▶ [WHAT YOU WILL DO] For each record that follows, give it back exactly, with no pictures included.

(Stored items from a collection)
Segment Open
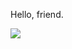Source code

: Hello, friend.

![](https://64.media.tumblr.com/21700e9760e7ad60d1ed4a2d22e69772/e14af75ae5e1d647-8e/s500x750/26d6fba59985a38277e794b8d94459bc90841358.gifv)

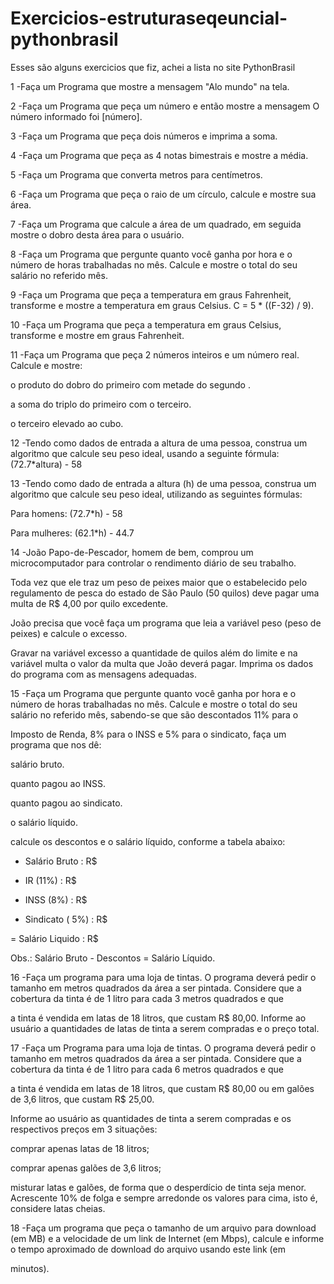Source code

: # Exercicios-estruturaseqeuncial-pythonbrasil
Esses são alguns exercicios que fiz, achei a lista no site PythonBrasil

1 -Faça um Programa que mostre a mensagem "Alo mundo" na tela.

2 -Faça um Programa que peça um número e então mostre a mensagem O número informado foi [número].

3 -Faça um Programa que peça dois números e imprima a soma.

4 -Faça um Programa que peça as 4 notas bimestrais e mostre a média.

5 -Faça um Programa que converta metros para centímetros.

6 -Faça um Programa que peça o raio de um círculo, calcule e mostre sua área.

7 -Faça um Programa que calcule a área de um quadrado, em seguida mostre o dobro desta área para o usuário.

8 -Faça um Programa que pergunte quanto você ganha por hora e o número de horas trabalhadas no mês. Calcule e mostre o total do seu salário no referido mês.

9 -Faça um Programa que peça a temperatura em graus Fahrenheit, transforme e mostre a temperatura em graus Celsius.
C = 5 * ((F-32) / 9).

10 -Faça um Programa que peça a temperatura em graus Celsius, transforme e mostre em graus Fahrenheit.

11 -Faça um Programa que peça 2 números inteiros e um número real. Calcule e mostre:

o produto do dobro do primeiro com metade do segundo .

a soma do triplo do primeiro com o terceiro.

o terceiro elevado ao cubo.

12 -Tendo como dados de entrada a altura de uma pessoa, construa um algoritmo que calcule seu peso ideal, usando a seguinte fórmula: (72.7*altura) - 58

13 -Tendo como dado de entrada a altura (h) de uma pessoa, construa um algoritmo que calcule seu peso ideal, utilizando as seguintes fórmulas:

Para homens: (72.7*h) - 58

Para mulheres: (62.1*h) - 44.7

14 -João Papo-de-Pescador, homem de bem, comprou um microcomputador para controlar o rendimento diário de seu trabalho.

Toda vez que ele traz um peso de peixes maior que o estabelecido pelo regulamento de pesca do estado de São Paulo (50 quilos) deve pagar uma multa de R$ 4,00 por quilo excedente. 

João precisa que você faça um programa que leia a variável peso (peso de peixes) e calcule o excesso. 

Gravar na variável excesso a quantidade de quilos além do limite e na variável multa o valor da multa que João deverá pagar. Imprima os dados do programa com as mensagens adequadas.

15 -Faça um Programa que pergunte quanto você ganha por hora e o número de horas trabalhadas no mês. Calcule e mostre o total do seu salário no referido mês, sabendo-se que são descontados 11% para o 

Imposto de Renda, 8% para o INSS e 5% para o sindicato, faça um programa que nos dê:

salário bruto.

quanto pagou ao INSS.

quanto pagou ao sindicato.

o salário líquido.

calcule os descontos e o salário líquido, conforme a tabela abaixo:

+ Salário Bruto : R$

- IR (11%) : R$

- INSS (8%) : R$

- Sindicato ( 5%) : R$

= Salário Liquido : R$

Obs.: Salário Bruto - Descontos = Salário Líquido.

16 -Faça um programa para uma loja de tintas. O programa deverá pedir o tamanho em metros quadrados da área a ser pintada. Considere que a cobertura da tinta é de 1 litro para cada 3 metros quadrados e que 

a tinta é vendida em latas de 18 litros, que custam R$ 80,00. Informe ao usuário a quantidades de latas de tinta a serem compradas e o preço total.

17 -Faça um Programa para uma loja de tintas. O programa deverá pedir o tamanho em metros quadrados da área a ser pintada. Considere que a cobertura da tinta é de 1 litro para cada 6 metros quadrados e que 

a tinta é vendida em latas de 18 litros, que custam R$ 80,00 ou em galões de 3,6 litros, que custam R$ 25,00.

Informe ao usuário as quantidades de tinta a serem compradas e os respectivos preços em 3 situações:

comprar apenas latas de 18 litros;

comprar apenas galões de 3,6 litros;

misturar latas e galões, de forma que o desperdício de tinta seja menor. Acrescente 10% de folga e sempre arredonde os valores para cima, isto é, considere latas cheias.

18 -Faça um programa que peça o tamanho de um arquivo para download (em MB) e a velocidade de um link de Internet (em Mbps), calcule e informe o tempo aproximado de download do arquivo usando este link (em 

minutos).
Segment Closed
▶ [YOUR SOLUTION]
Source code

: Hello, friend.

![](https://64.media.tumblr.com/21700e9760e7ad60d1ed4a2d22e69772/e14af75ae5e1d647-8e/s500x750/26d6fba59985a38277e794b8d94459bc90841358.gifv)

Source code

: # Exercicios-estruturaseqeuncial-pythonbrasil
Esses são alguns exercicios que fiz, achei a lista no site PythonBrasil

1 -Faça um Programa que mostre a mensagem "Alo mundo" na tela.

2 -Faça um Programa que peça um número e então mostre a mensagem O número informado foi [número].

3 -Faça um Programa que peça dois números e imprima a soma.

4 -Faça um Programa que peça as 4 notas bimestrais e mostre a média.

5 -Faça um Programa que converta metros para centímetros.

6 -Faça um Programa que peça o raio de um círculo, calcule e mostre sua área.

7 -Faça um Programa que calcule a área de um quadrado, em seguida mostre o dobro desta área para o usuário.

8 -Faça um Programa que pergunte quanto você ganha por hora e o número de horas trabalhadas no mês. Calcule e mostre o total do seu salário no referido mês.

9 -Faça um Programa que peça a temperatura em graus Fahrenheit, transforme e mostre a temperatura em graus Celsius.
C = 5 * ((F-32) / 9).

10 -Faça um Programa que peça a temperatura em graus Celsius, transforme e mostre em graus Fahrenheit.

11 -Faça um Programa que peça 2 números inteiros e um número real. Calcule e mostre:

o produto do dobro do primeiro com metade do segundo .

a soma do triplo do primeiro com o terceiro.

o terceiro elevado ao cubo.

12 -Tendo como dados de entrada a altura de uma pessoa, construa um algoritmo que calcule seu peso ideal, usando a seguinte fórmula: (72.7*altura) - 58

13 -Tendo como dado de entrada a altura (h) de uma pessoa, construa um algoritmo que calcule seu peso ideal, utilizando as seguintes fórmulas:

Para homens: (72.7*h) - 58

Para mulheres: (62.1*h) - 44.7

14 -João Papo-de-Pescador, homem de bem, comprou um microcomputador para controlar o rendimento diário de seu trabalho.

Toda vez que ele traz um peso de peixes maior que o estabelecido pelo regulamento de pesca do estado de São Paulo (50 quilos) deve pagar uma multa de R$ 4,00 por quilo excedente. 

João precisa que você faça um programa que leia a variável peso (peso de peixes) e calcule o excesso. 

Gravar na variável excesso a quantidade de quilos além do limite e na variável multa o valor da multa que João deverá pagar. Imprima os dados do programa com as mensagens adequadas.

15 -Faça um Programa que pergunte quanto você ganha por hora e o número de horas trabalhadas no mês. Calcule e mostre o total do seu salário no referido mês, sabendo-se que são descontados 11% para o 

Imposto de Renda, 8% para o INSS e 5% para o sindicato, faça um programa que nos dê:

salário bruto.

quanto pagou ao INSS.

quanto pagou ao sindicato.

o salário líquido.

calcule os descontos e o salário líquido, conforme a tabela abaixo:

+ Salário Bruto : R$

- IR (11%) : R$

- INSS (8%) : R$

- Sindicato ( 5%) : R$

= Salário Liquido : R$

Obs.: Salário Bruto - Descontos = Salário Líquido.

16 -Faça um programa para uma loja de tintas. O programa deverá pedir o tamanho em metros quadrados da área a ser pintada. Considere que a cobertura da tinta é de 1 litro para cada 3 metros quadrados e que 

a tinta é vendida em latas de 18 litros, que custam R$ 80,00. Informe ao usuário a quantidades de latas de tinta a serem compradas e o preço total.

17 -Faça um Programa para uma loja de tintas. O programa deverá pedir o tamanho em metros quadrados da área a ser pintada. Considere que a cobertura da tinta é de 1 litro para cada 6 metros quadrados e que 

a tinta é vendida em latas de 18 litros, que custam R$ 80,00 ou em galões de 3,6 litros, que custam R$ 25,00.

Informe ao usuário as quantidades de tinta a serem compradas e os respectivos preços em 3 situações:

comprar apenas latas de 18 litros;

comprar apenas galões de 3,6 litros;

misturar latas e galões, de forma que o desperdício de tinta seja menor. Acrescente 10% de folga e sempre arredonde os valores para cima, isto é, considere latas cheias.

18 -Faça um programa que peça o tamanho de um arquivo para download (em MB) e a velocidade de um link de Internet (em Mbps), calcule e informe o tempo aproximado de download do arquivo usando este link (em 

minutos).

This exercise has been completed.